Loyal frustrated readers know well the fondness this blog retains in its heart for Jan de Bont’s “Twister.” That softness stems not from the CGI tornadoes nor the ostensible thrill of those chasing all those twisters, but from the peripheral Midwestern atmospherics. You see these in the movie’s opening, which we have written about before, as well as in the truly remarkable shot where Bill Paxton stands beneath a stormy Midwestern sky and runs some dirt through his fingers, like so many idiot men in the central Iowa neighborhood where I grew up who would defiantly go outside whenever a tornado siren wailed on some glorious June evening to gaze at the threatening sky. The film’s atmospherics, however, were not simply limited to the outdoors; they were also felt indoors.

Midway through the movie, after a close call with death and an impressive brushing off of this glimpse of the pearly gates, the whole storm chasing gaggle, captained by Jo (Helen Hunt) and Bill Paxton’s Bill, retires to the nearby home of Jo’s Aunt Meg, played by the legend Lois Smith. “Red meat!” declares Dusty played by pre-immortal Philip Seymour Hoffman in a performance that packs as much glorious wind as any of those fake tornadoes. “We crave sustenance!” That they do, and once at Meg’s, steaks fry in the pan, right alongside eggs, and eventually wind up on ginormous plates alongside glorious mounds of mashed potatoes (with Hoffman getting his pronunciation of potatoes just right, saying “po-ta-TUHS” not, “po-TAH-oes”) slathered in gravy, images that suggest Cézanne Still Life by way of a truck stop diner.



As a character, Aunt Meg mostly exists to be placed in peril, which is why we have to be introduced to her in some sort of friendly scene to ensure we want to see her saved. As such, the steak and eggs and potatoes might merely have been edible background noise. And, in a way, they are, though also, like the movie’s best parts, the food sort of thrusts itself to the forefront anyway, like an oversized Midwestern plate of food should, Whatever else de Bont wants you to be paying attention to, it’s nigh impossible not to have your eyes drawn back to the food.

Food has an illustrious history at the movies for appearing as metaphors when it comes to love, from Luca Guadagnino’s atply titled “I Am Love” to “Like Water For Chocolate.” And one might be tempted to extract metaphorical sustenance from the steak and eggs and mashed potatoes of “Twister.” That is because Dr. Melissa Reeves (Jami Gertz), the fiancé of Bill, does not seem all that eager to eat the steak and eggs and mashed potatoes when placed in front of her. Her character, of course, might be engaged to Bill but she is nevertheless still The Other Woman because Bill and Jo, once married, now about to officially get divorced, have, as they must, re-kindled their affection. And Dr. Melissa Reeves’s refusal to eat this food might well have worked to indicate that she does not have the, uh, shall we say, necessary emblematic appetite.

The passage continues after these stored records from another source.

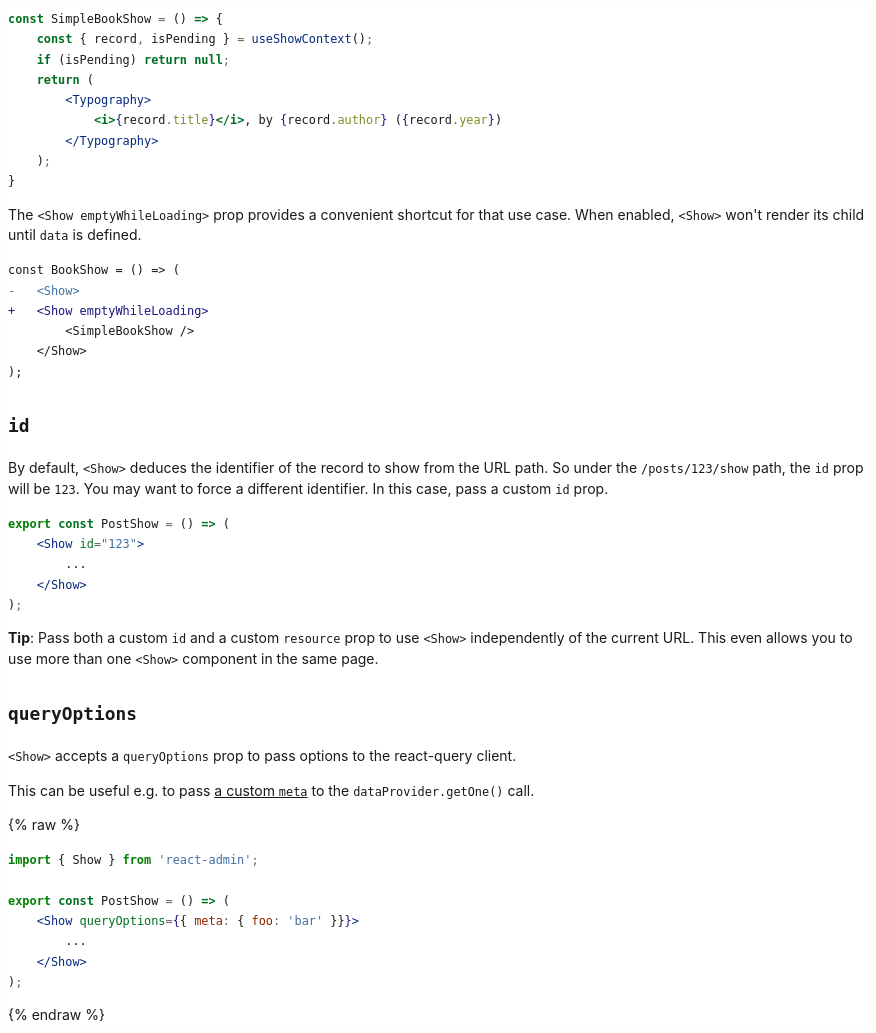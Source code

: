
 ```jsx
const SimpleBookShow = () => {
    const { record, isPending } = useShowContext();
    if (isPending) return null;
    return (
        <Typography>
            <i>{record.title}</i>, by {record.author} ({record.year})
        </Typography>
    );
}
```

The `<Show emptyWhileLoading>` prop provides a convenient shortcut for that use case. When enabled, `<Show>` won't render its child until `data` is defined.

```diff
const BookShow = () => (
-   <Show>
+   <Show emptyWhileLoading>
        <SimpleBookShow />
    </Show>
);
```

## `id`

By default, `<Show>` deduces the identifier of the record to show from the URL path. So under the `/posts/123/show` path, the `id` prop will be `123`. You may want to force a different identifier. In this case, pass a custom `id` prop.

```jsx
export const PostShow = () => (
    <Show id="123">
        ...
    </Show>
);
```

**Tip**: Pass both a custom `id` and a custom `resource` prop to use `<Show>` independently of the current URL. This even allows you to use more than one `<Show>` component in the same page.

## `queryOptions`

`<Show>` accepts a `queryOptions` prop to pass options to the react-query client. 

This can be useful e.g. to pass [a custom `meta`](./Actions.md#meta-parameter) to the `dataProvider.getOne()` call.

{% raw %}
```jsx
import { Show } from 'react-admin';

export const PostShow = () => (
    <Show queryOptions={{ meta: { foo: 'bar' }}}>
        ...
    </Show>
);
```
{% endraw %}
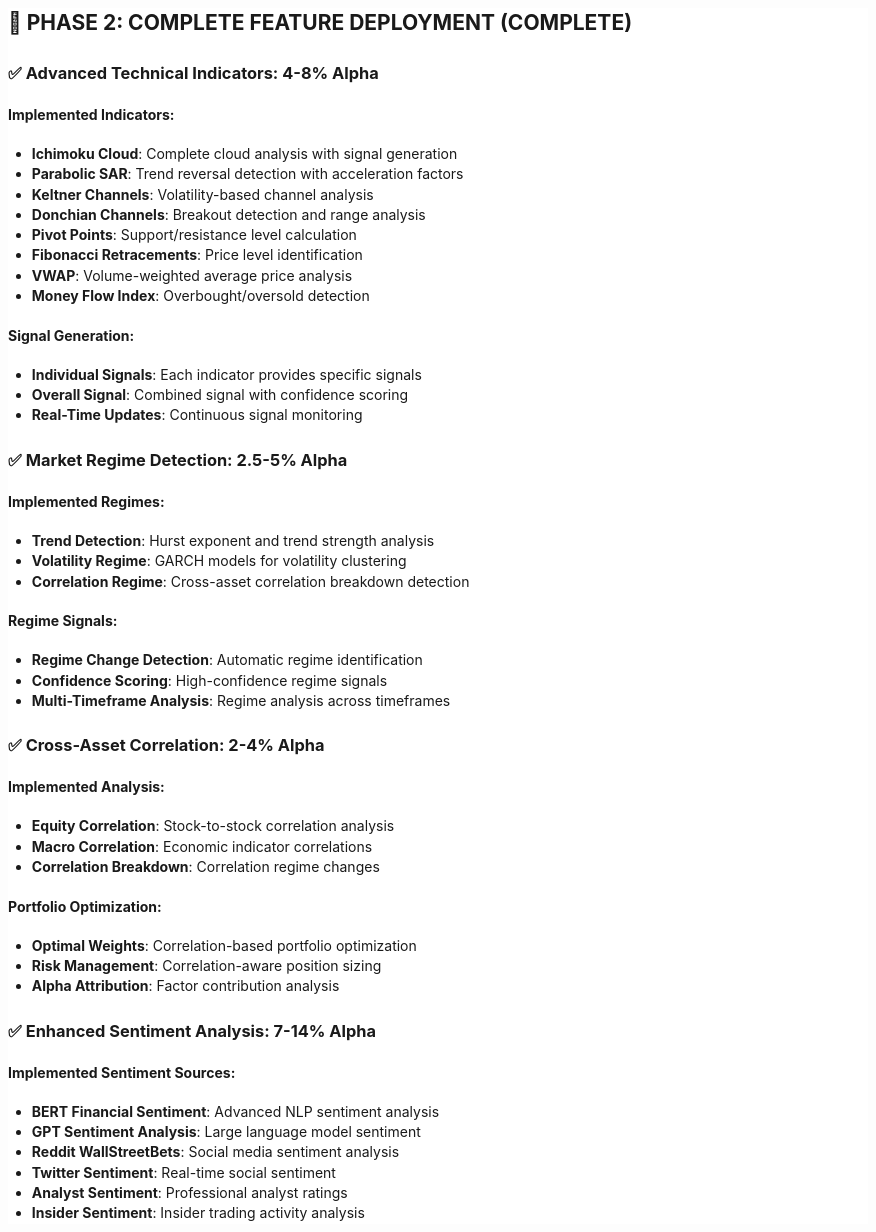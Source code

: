 ## 🚀 **PHASE 2: COMPLETE FEATURE DEPLOYMENT (COMPLETE)**

### ✅ **Advanced Technical Indicators: 4-8% Alpha**

#### **Implemented Indicators:**
- **Ichimoku Cloud**: Complete cloud analysis with signal generation
- **Parabolic SAR**: Trend reversal detection with acceleration factors
- **Keltner Channels**: Volatility-based channel analysis
- **Donchian Channels**: Breakout detection and range analysis
- **Pivot Points**: Support/resistance level calculation
- **Fibonacci Retracements**: Price level identification
- **VWAP**: Volume-weighted average price analysis
- **Money Flow Index**: Overbought/oversold detection

#### **Signal Generation:**
- **Individual Signals**: Each indicator provides specific signals
- **Overall Signal**: Combined signal with confidence scoring
- **Real-Time Updates**: Continuous signal monitoring

### ✅ **Market Regime Detection: 2.5-5% Alpha**

#### **Implemented Regimes:**
- **Trend Detection**: Hurst exponent and trend strength analysis
- **Volatility Regime**: GARCH models for volatility clustering
- **Correlation Regime**: Cross-asset correlation breakdown detection

#### **Regime Signals:**
- **Regime Change Detection**: Automatic regime identification
- **Confidence Scoring**: High-confidence regime signals
- **Multi-Timeframe Analysis**: Regime analysis across timeframes

### ✅ **Cross-Asset Correlation: 2-4% Alpha**

#### **Implemented Analysis:**
- **Equity Correlation**: Stock-to-stock correlation analysis
- **Macro Correlation**: Economic indicator correlations
- **Correlation Breakdown**: Correlation regime changes

#### **Portfolio Optimization:**
- **Optimal Weights**: Correlation-based portfolio optimization
- **Risk Management**: Correlation-aware position sizing
- **Alpha Attribution**: Factor contribution analysis

### ✅ **Enhanced Sentiment Analysis: 7-14% Alpha**

#### **Implemented Sentiment Sources:**
- **BERT Financial Sentiment**: Advanced NLP sentiment analysis
- **GPT Sentiment Analysis**: Large language model sentiment
- **Reddit WallStreetBets**: Social media sentiment analysis
- **Twitter Sentiment**: Real-time social sentiment
- **Analyst Sentiment**: Professional analyst ratings
- **Insider Sentiment**: Insider trading activity analysis
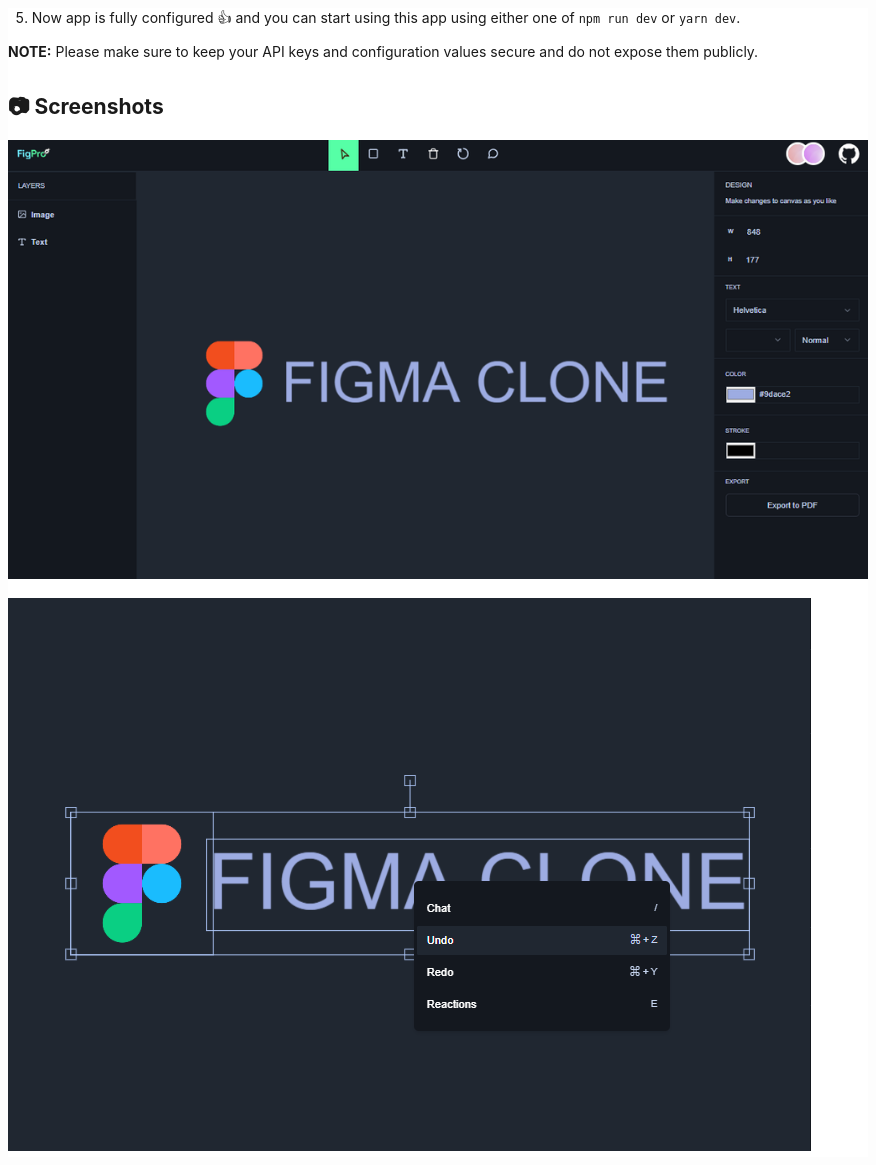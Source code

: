 5. Now app is fully configured 👍 and you can start using this app using either one of `npm run dev` or `yarn dev`.

**NOTE:** Please make sure to keep your API keys and configuration values secure and do not expose them publicly.

## :camera: Screenshots

![Modern UI/UX](/.github/images/img1.png "Modern UI/UX")

![Right Click Context Menu](/.github/images/img2.png "Right Click Context Menu")

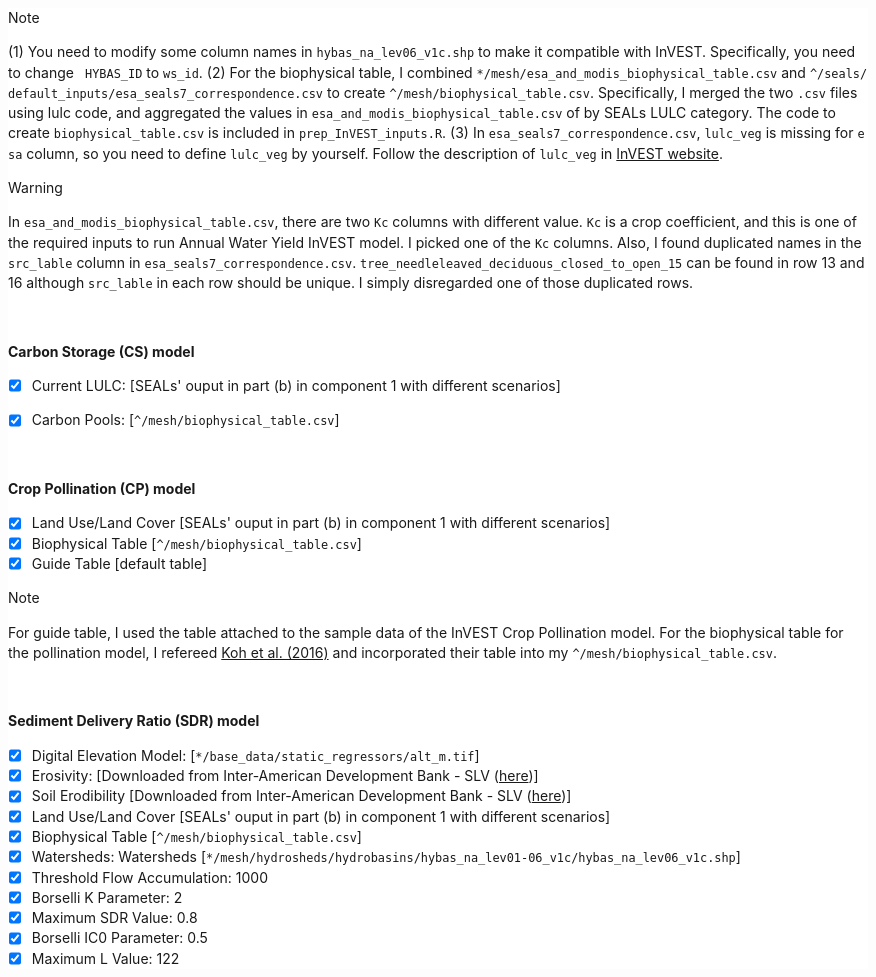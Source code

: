 > [!NOTE]
>
>(1) You need to modify some column names in `hybas_na_lev06_v1c.shp` to make it compatible with InVEST. Specifically, you need to change ` HYBAS_ID` to `ws_id`.
>(2) For the biophysical table, I combined `*/mesh/esa_and_modis_biophysical_table.csv` and `^/seals/default_inputs/esa_seals7_correspondence.csv` to create `^/mesh/biophysical_table.csv`. Specifically, I merged the two `.csv` files using lulc code, and aggregated the values in  `esa_and_modis_biophysical_table.csv` of by SEALs LULC category. The code to create `biophysical_table.csv` is included in `prep_InVEST_inputs.R`. 
> (3) In `esa_seals7_correspondence.csv`, `lulc_veg` is missing for `esa` column, so you need to define `lulc_veg` by yourself. Follow the description of `lulc_veg` in [InVEST website](https://esws.unige.ch/tut_data.html#data-needs).

> [!WARNING]
> In `esa_and_modis_biophysical_table.csv`, there are two `Kc` columns with different value. `Kc` is a crop coefficient, and this is one of the required inputs to run Annual Water Yield InVEST model. I picked one of the `Kc` columns.
>Also, I found duplicated names in the `src_lable` column in `esa_seals7_correspondence.csv`. `tree_needleleaved_deciduous_closed_to_open_15` can be found in row 13 and 16 although `src_lable` in each row should be unique. I simply disregarded one of those duplicated rows.

</br>

**Carbon Storage (CS) model**

- [x] Current LULC: [SEALs' ouput in part (b) in component 1 with different scenarios]
- [x] Carbon Pools: [`^/mesh/biophysical_table.csv`]




</br>

**Crop Pollination (CP) model**

- [x] Land Use/Land Cover [SEALs' ouput in part (b) in component 1 with different scenarios]
- [x] Biophysical Table [`^/mesh/biophysical_table.csv`]
- [x] Guide Table [default table]

> [!NOTE]
>
>For guide table, I used the table attached to the sample data of the InVEST Crop Pollination model. For the biophysical table for the pollination model, I refereed [Koh et al. (2016)](https://www.pnas.org/doi/10.1073/pnas.1517685113) and incorporated their table into my  `^/mesh/biophysical_table.csv`.
>

</br>

**Sediment Delivery Ratio (SDR) model**

- [x] Digital Elevation Model: [`*/base_data/static_regressors/alt_m.tif`]
- [x] Erosivity: [Downloaded from Inter-American Development Bank - SLV ([here](https://github.com/Open-IEEM/IEEM-ES-SLV/))]
- [x] Soil Erodibility [Downloaded from Inter-American Development Bank - SLV ([here](https://github.com/Open-IEEM/IEEM-ES-SLV/))]
- [x] Land Use/Land Cover [SEALs' ouput in part (b) in component 1 with different scenarios]
- [x] Biophysical Table [`^/mesh/biophysical_table.csv`]
- [x] Watersheds: Watersheds [`*/mesh/hydrosheds/hydrobasins/hybas_na_lev01-06_v1c/hybas_na_lev06_v1c.shp`]
- [x] Threshold Flow Accumulation: 1000
- [x] Borselli K Parameter: 2
- [x] Maximum SDR Value: 0.8
- [x] Borselli IC0 Parameter: 0.5
- [x] Maximum L Value: 122
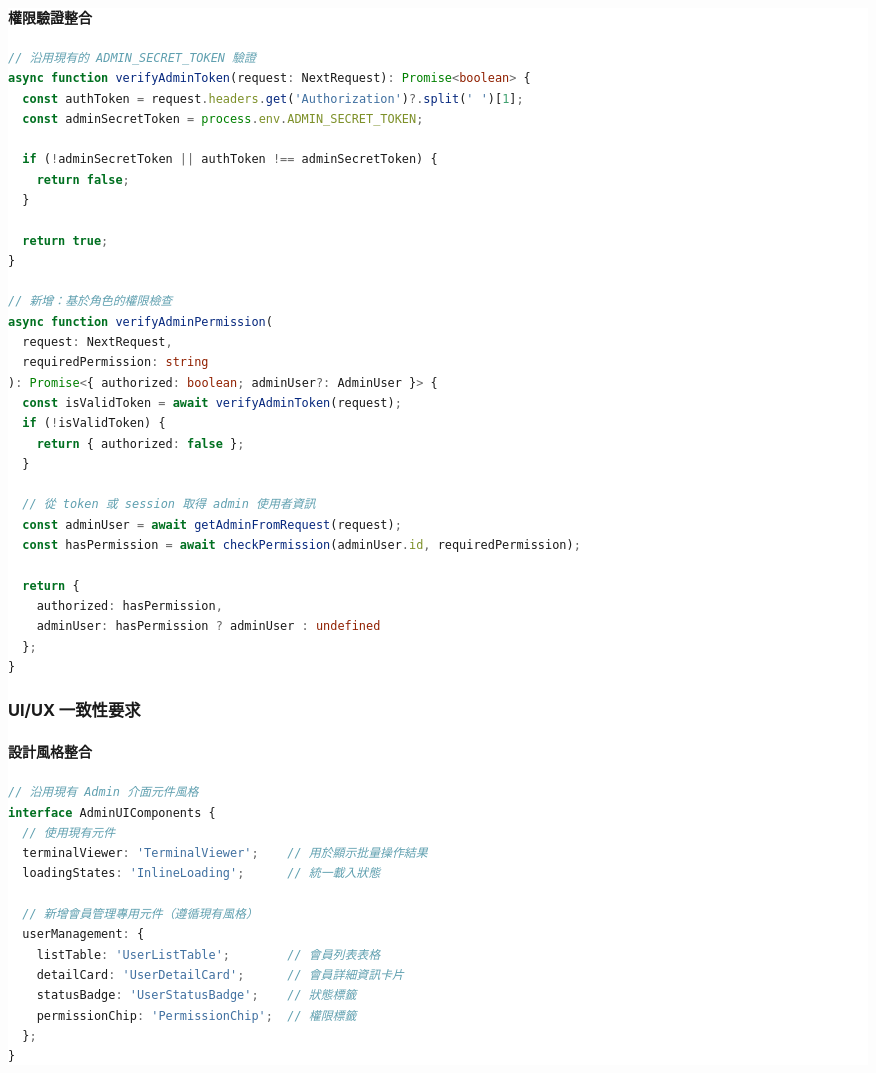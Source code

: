 #### 權限驗證整合
```typescript
// 沿用現有的 ADMIN_SECRET_TOKEN 驗證
async function verifyAdminToken(request: NextRequest): Promise<boolean> {
  const authToken = request.headers.get('Authorization')?.split(' ')[1];
  const adminSecretToken = process.env.ADMIN_SECRET_TOKEN;
  
  if (!adminSecretToken || authToken !== adminSecretToken) {
    return false;
  }
  
  return true;
}

// 新增：基於角色的權限檢查
async function verifyAdminPermission(
  request: NextRequest, 
  requiredPermission: string
): Promise<{ authorized: boolean; adminUser?: AdminUser }> {
  const isValidToken = await verifyAdminToken(request);
  if (!isValidToken) {
    return { authorized: false };
  }
  
  // 從 token 或 session 取得 admin 使用者資訊
  const adminUser = await getAdminFromRequest(request);
  const hasPermission = await checkPermission(adminUser.id, requiredPermission);
  
  return { 
    authorized: hasPermission, 
    adminUser: hasPermission ? adminUser : undefined 
  };
}
```

### UI/UX 一致性要求

#### 設計風格整合
```typescript
// 沿用現有 Admin 介面元件風格
interface AdminUIComponents {
  // 使用現有元件
  terminalViewer: 'TerminalViewer';    // 用於顯示批量操作結果
  loadingStates: 'InlineLoading';      // 統一載入狀態
  
  // 新增會員管理專用元件（遵循現有風格）
  userManagement: {
    listTable: 'UserListTable';        // 會員列表表格
    detailCard: 'UserDetailCard';      // 會員詳細資訊卡片
    statusBadge: 'UserStatusBadge';    // 狀態標籤
    permissionChip: 'PermissionChip';  // 權限標籤
  };
}
```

But then, we already knew that. And for a movie that is all on the surface, so, thankfully, is the steaks and the eggs and the potatoes. As any hearty Midwesterner will tell you, food is food.

1 comment:

Alex Withrow said...

This is so great. I'm a fan of Twister as well, and I've always loved the hell out of this scene, particularly Hoffman's work in it. I also LOVE when you highlight scenes like this from movies - great work!